09-15, 13:40–14:10 (Europe/Amsterdam), Qux
Have you ever struggled with a multitude of columns created by One Hot Encoder? Or decided to look beyond it, but found it hard to decide which feature encoder would be a good replacement?
Good news, there are many encoding techniques that have been developed to address different types of categorical data. This talk will provide an overview on various encoding methods available in data science, and a guidance on decision making about which one is appropriate for the data at hand.
Join this talk if you would like to hear about the importance of feature encoding and why it is important to not default to One Hot Encoding in every scenario. It will start with commonly used approaches and will progress into more advanced and powerful techniques which can help extract meaningful information from the data.
For each presented encoder, after this talk you will know:
- When to use it
- When NOT to use it
- Important considerations specific to the encoder
- Python library that offers a built-in method with the encoder, facilitating easy integration into feature engineering pipelines.
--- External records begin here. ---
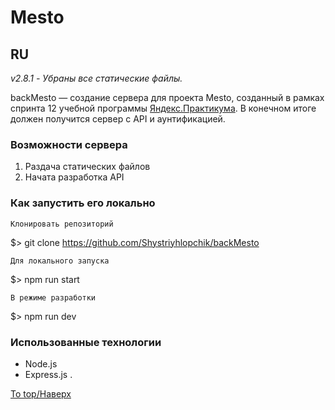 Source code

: # Mesto
## RU

_v2.8.1 - Убраны все статические файлы._

backMesto &mdash; создание сервера для проекта Mesto, созданный в рамках спринта 12 учебной программы [Яндекс.Практикума](https://praktikum.yandex.ru/profile/web-developer/).
В конечном итоге должен получится сервер с API и аунтификацией.


### Возможности сервера
1. Раздача статических файлов
2. Начата разработка API


### Как запустить его локально

    Клонировать репозиторий

$> git clone https://github.com/Shystriyhlopchik/backMesto

    Для локального запуска

$> npm run start

    В режиме разработки

$> npm run dev

### Использованные технологии
+ Node.js
+ Express.js
.

[To top/Наверх](#backMesto)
I will explore different feature encoding approaches and provide guidance for decision-making. I will cover simpler methods like Label, One Hot, and Frequency encoding, progressing to powerful techniques like Target and Rare Label encoding. Finally, I will explain more complex approaches like Weight of Evidence, Hash and Catboost encoding. I will close the talk with summarizing the key takeaways.
Target Audience:
Data scientists and anyone interested in feature encoding
Previous experience with feature encoders can be useful but is not mandatory to follow the talk.
No previous knowledge expected
Ana is a data scientist experienced in the payments industry with a focus on the risk domain. With background in information and data science, she has contributed to building ML solutions for mitigating customer risk and optimizing customer monitoring processes.